The tall man nodded thoughtfully. "It is clear that these two threats must be removed," he said.
"A successful commander," the other said, "uses his enemy's strengths against him. These two men represent our enemy's greatest strength; and I think I have devised a way to use them against each other. It requires but minor revisions in the great plan."
"Perhaps we should just have them removed," the tall man said. "Dead men cannot cause trouble."
"Dead men also cannot help," the other replied. "In my new plan the professor of mathematics and the consulting detective will unwittingly aid us. And then they will die. It will be humorous, no?"
"Show me!" the tall man demanded.
The other took out a small notebook. "Follow the scheme," he said. "See how the pieces fit together and one follows naturally from the one before. All culminating in the Supreme Act.
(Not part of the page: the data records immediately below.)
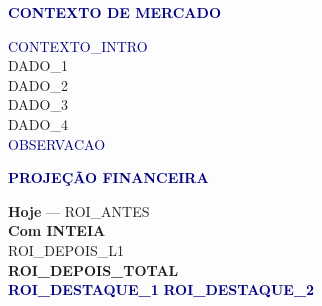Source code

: \documentclass[a4paper,landscape]{article}
\begin{document}
\vspace{3.5mm}

\begin{minipage}[t]{0.315\textwidth}


{\fontsize{10}{12}\selectfont\textsf{\textcolor{navy}{}\;\textcolor{navy}{\textbf{CONTEXTO DE MERCADO}}}}

\begin{tcolorbox}[box, colback=navy!4, colframe=navy!4, top=2.5mm, bottom=2.5mm]
\fontsize{8.2}{11.5}\selectfont\textsf{%
\textcolor{navy}{{{CONTEXTO_INTRO}}}\\[1.5mm]
\textcolor{textsecondary}{} {{DADO_1}}\\[0.8mm]
\textcolor{textsecondary}{} {{DADO_2}}\\[0.8mm]
\textcolor{textsecondary}{} {{DADO_3}}\\[0.8mm]
\textcolor{textsecondary}{} {{DADO_4}}\\[1.5mm]
\textcolor{navy}{{{OBSERVACAO}}}%
}
\end{tcolorbox}

\vspace{3mm}

{\fontsize{10}{12}\selectfont\textsf{\textcolor{navy}{}\;\textcolor{navy}{\textbf{PROJE\c{C}\~AO FINANCEIRA}}}}

\begin{tcolorbox}[box, colback=success!6, colframe=success!6, top=2.5mm, bottom=2.5mm]
\fontsize{8.2}{11}\selectfont\textsf{%
\textcolor{textsecondary}{\textbf{Hoje}} \textcolor{textlight}{--- {{ROI_ANTES}}}\\[2mm]
\textcolor{success}{\textbf{Com INTEIA}}\\[0.5mm]
\textcolor{textprimary}{{{ROI_DEPOIS_L1}}}\\[0.5mm]
\textcolor{success}{\textbf{{{ROI_DEPOIS_TOTAL}}}}\\[2mm]
\textcolor{navy}{} \textcolor{navy}{\textbf{{{ROI_DESTAQUE_1}}}}\;\;\textcolor{navy}{} \textcolor{navy}{\textbf{{{ROI_DESTAQUE_2}}}}%
}
\end{tcolorbox}


\end{minipage}
\end{document}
It is elegant."
"Trace the steps," the tall man said.
"Listen!" the other commanded.
And he talked long into the night.
THIRTEEN — FLEET STREET
The moving finger writes…
— Omar Khayyam
London wears her history on her streets: the buildings, the facades, the monuments, the heroic statuary, the ornamental ironwork, the street signs, and even the paving stones. But especially the street signs. In any given mile, an average London street has only twelve blocks, but it can change names three times. As Oxford Street, for example, heads east, it becomes in turn New Oxford Street, Holborn, High Holborn, Holborn Viaduct, Newgate Street, Cheapside, and Poultry. And all of this in under two miles.
Benjamin Barnett, used to the grid-pattern uniformity of New York or the great boulevards of Paris, found the zigzag maze of London streets a constant delight. Each street, sometimes each block, had its own character, its own air, its own voice. Barnett walked the streets as much as he could over the next few weeks, trying to attain that distinctive intimacy with the city that would make him a good reporter. To know London intimately, of course, would take years, and even then he would really know only that part of the city which had become his "beat."
But if he was going to do his job, to help the professor in his search for the abnormal, he was going to have to learn what was normal in this, the largest city in the world and the center of the world's greatest empire.
Learning what was accepted was not difficult: the standards were pretty much the same over the civilized world these last decades of the nineteenth century. But the uncivilized world did not begin in Asia or darkest Africa; it peered around the corner in Lambeth, it waited in alleys in the East End, it skulked along the wharves and docks fronting the Thames. So Barnett had to go beyond what was accepted; he had to know what was condoned, condemned, controlled, misunderstood, overlooked, winked at, persecuted, prosecuted, and ignored. In these places lies the job of a reporter. It is in the interconnection of these elements that news is created.